Scaling for Peak Demand

Static task counts fail during traffic spikes. If your app gets featured on a major news site, you need to scale instantly. AWS Application Auto Scaling adjusts your desired_count based on real-time metrics.

Target tracking is the smartest approach here. It acts like a thermostat for your infrastructure, adding capacity when things get hot and cooling down when traffic drops.

resource "aws_appautoscaling_policy" "ecs_policy_cpu" {
  name               = "cpu-autoscaling"
  policy_type        = "TargetTrackingScaling"
  resource_id        = "service/${aws_ecs_cluster.main.name}/${aws_ecs_service.main.name}"
  scalable_dimension = "ecs:service:DesiredCount"
  service_namespace  = "ecs"

  target_tracking_scaling_policy_configuration {
    predefined_metric_specification {
      predefined_metric_type = "ECSServiceAverageCPUUtilization"
    }
    target_value = 70.0
  }
}

If average CPU usage hits 70%, ECS will spin up more tasks. When the load subsides, it gracefully terminates the extras to protect your budget.

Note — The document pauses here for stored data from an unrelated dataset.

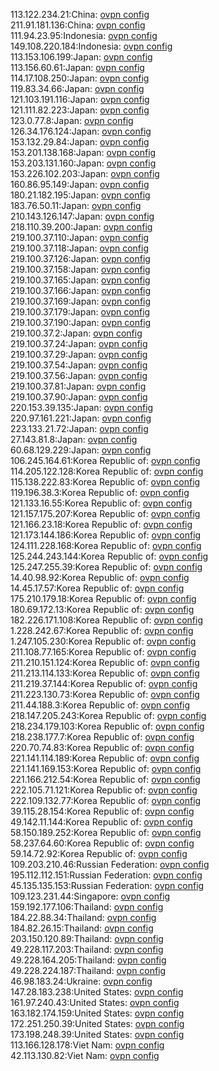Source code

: 113.122.234.21:China: [ovpn config](vpn/113_122_234_21.ovpn)  
211.91.181.136:China: [ovpn config](vpn/211_91_181_136.ovpn)  
111.94.23.95:Indonesia: [ovpn config](vpn/111_94_23_95.ovpn)  
149.108.220.184:Indonesia: [ovpn config](vpn/149_108_220_184.ovpn)  
113.153.106.199:Japan: [ovpn config](vpn/113_153_106_199.ovpn)  
113.156.60.61:Japan: [ovpn config](vpn/113_156_60_61.ovpn)  
114.17.108.250:Japan: [ovpn config](vpn/114_17_108_250.ovpn)  
119.83.34.66:Japan: [ovpn config](vpn/119_83_34_66.ovpn)  
121.103.191.116:Japan: [ovpn config](vpn/121_103_191_116.ovpn)  
121.111.82.223:Japan: [ovpn config](vpn/121_111_82_223.ovpn)  
123.0.77.8:Japan: [ovpn config](vpn/123_0_77_8.ovpn)  
126.34.176.124:Japan: [ovpn config](vpn/126_34_176_124.ovpn)  
153.132.29.84:Japan: [ovpn config](vpn/153_132_29_84.ovpn)  
153.201.138.168:Japan: [ovpn config](vpn/153_201_138_168.ovpn)  
153.203.131.160:Japan: [ovpn config](vpn/153_203_131_160.ovpn)  
153.226.102.203:Japan: [ovpn config](vpn/153_226_102_203.ovpn)  
160.86.95.149:Japan: [ovpn config](vpn/160_86_95_149.ovpn)  
180.21.182.195:Japan: [ovpn config](vpn/180_21_182_195.ovpn)  
183.76.50.11:Japan: [ovpn config](vpn/183_76_50_11.ovpn)  
210.143.126.147:Japan: [ovpn config](vpn/210_143_126_147.ovpn)  
218.110.39.200:Japan: [ovpn config](vpn/218_110_39_200.ovpn)  
219.100.37.110:Japan: [ovpn config](vpn/219_100_37_110.ovpn)  
219.100.37.118:Japan: [ovpn config](vpn/219_100_37_118.ovpn)  
219.100.37.126:Japan: [ovpn config](vpn/219_100_37_126.ovpn)  
219.100.37.158:Japan: [ovpn config](vpn/219_100_37_158.ovpn)  
219.100.37.165:Japan: [ovpn config](vpn/219_100_37_165.ovpn)  
219.100.37.166:Japan: [ovpn config](vpn/219_100_37_166.ovpn)  
219.100.37.169:Japan: [ovpn config](vpn/219_100_37_169.ovpn)  
219.100.37.179:Japan: [ovpn config](vpn/219_100_37_179.ovpn)  
219.100.37.190:Japan: [ovpn config](vpn/219_100_37_190.ovpn)  
219.100.37.2:Japan: [ovpn config](vpn/219_100_37_2.ovpn)  
219.100.37.24:Japan: [ovpn config](vpn/219_100_37_24.ovpn)  
219.100.37.29:Japan: [ovpn config](vpn/219_100_37_29.ovpn)  
219.100.37.54:Japan: [ovpn config](vpn/219_100_37_54.ovpn)  
219.100.37.56:Japan: [ovpn config](vpn/219_100_37_56.ovpn)  
219.100.37.81:Japan: [ovpn config](vpn/219_100_37_81.ovpn)  
219.100.37.90:Japan: [ovpn config](vpn/219_100_37_90.ovpn)  
220.153.39.135:Japan: [ovpn config](vpn/220_153_39_135.ovpn)  
220.97.161.221:Japan: [ovpn config](vpn/220_97_161_221.ovpn)  
223.133.21.72:Japan: [ovpn config](vpn/223_133_21_72.ovpn)  
27.143.81.8:Japan: [ovpn config](vpn/27_143_81_8.ovpn)  
60.68.129.229:Japan: [ovpn config](vpn/60_68_129_229.ovpn)  
106.245.164.61:Korea Republic of: [ovpn config](vpn/106_245_164_61.ovpn)  
114.205.122.128:Korea Republic of: [ovpn config](vpn/114_205_122_128.ovpn)  
115.138.222.83:Korea Republic of: [ovpn config](vpn/115_138_222_83.ovpn)  
119.196.38.3:Korea Republic of: [ovpn config](vpn/119_196_38_3.ovpn)  
121.133.16.55:Korea Republic of: [ovpn config](vpn/121_133_16_55.ovpn)  
121.157.175.207:Korea Republic of: [ovpn config](vpn/121_157_175_207.ovpn)  
121.166.23.18:Korea Republic of: [ovpn config](vpn/121_166_23_18.ovpn)  
121.173.144.186:Korea Republic of: [ovpn config](vpn/121_173_144_186.ovpn)  
124.111.228.168:Korea Republic of: [ovpn config](vpn/124_111_228_168.ovpn)  
125.244.243.144:Korea Republic of: [ovpn config](vpn/125_244_243_144.ovpn)  
125.247.255.39:Korea Republic of: [ovpn config](vpn/125_247_255_39.ovpn)  
14.40.98.92:Korea Republic of: [ovpn config](vpn/14_40_98_92.ovpn)  
14.45.17.57:Korea Republic of: [ovpn config](vpn/14_45_17_57.ovpn)  
175.210.179.18:Korea Republic of: [ovpn config](vpn/175_210_179_18.ovpn)  
180.69.172.13:Korea Republic of: [ovpn config](vpn/180_69_172_13.ovpn)  
182.226.171.108:Korea Republic of: [ovpn config](vpn/182_226_171_108.ovpn)  
1.228.242.67:Korea Republic of: [ovpn config](vpn/1_228_242_67.ovpn)  
1.247.105.230:Korea Republic of: [ovpn config](vpn/1_247_105_230.ovpn)  
211.108.77.165:Korea Republic of: [ovpn config](vpn/211_108_77_165.ovpn)  
211.210.151.124:Korea Republic of: [ovpn config](vpn/211_210_151_124.ovpn)  
211.213.114.133:Korea Republic of: [ovpn config](vpn/211_213_114_133.ovpn)  
211.219.37.144:Korea Republic of: [ovpn config](vpn/211_219_37_144.ovpn)  
211.223.130.73:Korea Republic of: [ovpn config](vpn/211_223_130_73.ovpn)  
211.44.188.3:Korea Republic of: [ovpn config](vpn/211_44_188_3.ovpn)  
218.147.205.243:Korea Republic of: [ovpn config](vpn/218_147_205_243.ovpn)  
218.234.179.103:Korea Republic of: [ovpn config](vpn/218_234_179_103.ovpn)  
218.238.177.7:Korea Republic of: [ovpn config](vpn/218_238_177_7.ovpn)  
220.70.74.83:Korea Republic of: [ovpn config](vpn/220_70_74_83.ovpn)  
221.141.114.189:Korea Republic of: [ovpn config](vpn/221_141_114_189.ovpn)  
221.141.169.153:Korea Republic of: [ovpn config](vpn/221_141_169_153.ovpn)  
221.166.212.54:Korea Republic of: [ovpn config](vpn/221_166_212_54.ovpn)  
222.105.71.121:Korea Republic of: [ovpn config](vpn/222_105_71_121.ovpn)  
222.109.132.77:Korea Republic of: [ovpn config](vpn/222_109_132_77.ovpn)  
39.115.28.154:Korea Republic of: [ovpn config](vpn/39_115_28_154.ovpn)  
49.142.11.144:Korea Republic of: [ovpn config](vpn/49_142_11_144.ovpn)  
58.150.189.252:Korea Republic of: [ovpn config](vpn/58_150_189_252.ovpn)  
58.237.64.60:Korea Republic of: [ovpn config](vpn/58_237_64_60.ovpn)  
59.14.72.92:Korea Republic of: [ovpn config](vpn/59_14_72_92.ovpn)  
109.203.210.46:Russian Federation: [ovpn config](vpn/109_203_210_46.ovpn)  
195.112.112.151:Russian Federation: [ovpn config](vpn/195_112_112_151.ovpn)  
45.135.135.153:Russian Federation: [ovpn config](vpn/45_135_135_153.ovpn)  
109.123.231.44:Singapore: [ovpn config](vpn/109_123_231_44.ovpn)  
159.192.177.106:Thailand: [ovpn config](vpn/159_192_177_106.ovpn)  
184.22.88.34:Thailand: [ovpn config](vpn/184_22_88_34.ovpn)  
184.82.26.15:Thailand: [ovpn config](vpn/184_82_26_15.ovpn)  
203.150.120.89:Thailand: [ovpn config](vpn/203_150_120_89.ovpn)  
49.228.117.203:Thailand: [ovpn config](vpn/49_228_117_203.ovpn)  
49.228.164.205:Thailand: [ovpn config](vpn/49_228_164_205.ovpn)  
49.228.224.187:Thailand: [ovpn config](vpn/49_228_224_187.ovpn)  
46.98.183.24:Ukraine: [ovpn config](vpn/46_98_183_24.ovpn)  
147.28.183.238:United States: [ovpn config](vpn/147_28_183_238.ovpn)  
161.97.240.43:United States: [ovpn config](vpn/161_97_240_43.ovpn)  
163.182.174.159:United States: [ovpn config](vpn/163_182_174_159.ovpn)  
172.251.250.39:United States: [ovpn config](vpn/172_251_250_39.ovpn)  
173.198.248.39:United States: [ovpn config](vpn/173_198_248_39.ovpn)  
113.166.128.178:Viet Nam: [ovpn config](vpn/113_166_128_178.ovpn)  
42.113.130.82:Viet Nam: [ovpn config](vpn/42_113_130_82.ovpn)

Hard-Won Lessons from the Field

Running Fargate in production for several years has taught me a few critical lessons that don’t always appear in the documentation.

The ‘:latest’ Tag Trap

Terraform won’t detect a change if you simply push a new image to the same :latest tag. Set force_new_deployment = true in your aws_ecs_service. This forces a rollout every time you run terraform apply, ensuring your latest code actually reaches production.

Visibility is Everything

You cannot SSH into a Fargate container. Logs are your only lifeline. Always configure the awslogs driver. Without it, debugging a 500 error becomes a guessing game instead of a technical process.

Handle SIGTERM Gracefully

When ECS deploys a new version, it sends a SIGTERM to the old containers. Your application has exactly 30 seconds to finish its current request before AWS kills the process. If your app handles long-running jobs, increase the stopTimeout in your container definition to avoid data corruption.

Slash Costs with Fargate Spot

Fargate can get expensive if you run large clusters 24/7. For development environments or non-critical background workers, use Fargate Spot. It allows you to use spare AWS capacity for a 70% discount, provided you can handle a two-minute termination notice.

Terraform boilerplate can feel heavy at first. However, the trade-off is a rock-solid environment that scales without manual intervention. Once your HCL files are ready, launching a new microservice takes minutes, not days.